### WORK ITEM
Search the records for the word "Technology" and copy each line in which it appears.

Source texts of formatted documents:
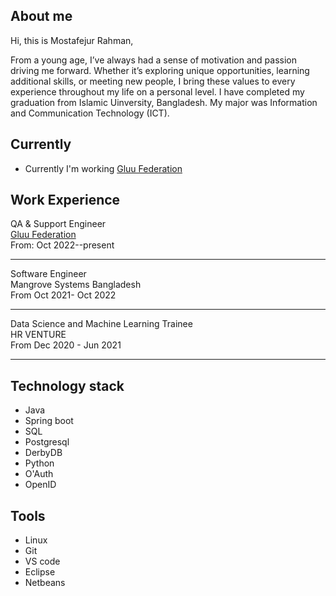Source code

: ## About me
Hi, this is Mostafejur Rahman,

From a young age, I’ve always had a sense of motivation and passion driving me forward. Whether it’s exploring unique opportunities, learning additional skills, or meeting new people, I bring these values to every experience throughout my life on a personal level. I have completed my graduation from Islamic Uinversity, Bangladesh. My major was Information and Communication Technology (ICT).


## Currently 

* Currently I'm working [Gluu Federation](https://github.com/GluuFederation)


## Work Experience

QA & Support Engineer <br>
[Gluu Federation](https://github.com/GluuFederation)<br>
From: Oct 2022--present<br>

--------------------------------------------------------------
Software Engineer<br>
Mangrove Systems Bangladesh<br>
From Oct 2021- Oct 2022<br>

---------------------------------------------------------------

Data Science and Machine Learning Trainee<br>
HR VENTURE<br>
From Dec 2020 - Jun 2021<br>

---------------------------------------------------------------


## Technology stack 
* Java
* Spring boot
* SQL
* Postgresql
* DerbyDB
* Python
* O'Auth
* OpenID

## Tools
* Linux
* Git
* VS code
* Eclipse 
* Netbeans

<!---
mmrraju/mmrraju is a ✨ special ✨ repository because its `README.md` (this file) appears on your GitHub profile.
You can click the Preview link to take a look at your changes.
-->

### FINISHED TASK
From a young age, I’ve always had a sense of motivation and passion driving me forward. Whether it’s exploring unique opportunities, learning additional skills, or meeting new people, I bring these values to every experience throughout my life on a personal level. I have completed my graduation from Islamic Uinversity, Bangladesh. My major was Information and Communication Technology (ICT).
## Technology stack 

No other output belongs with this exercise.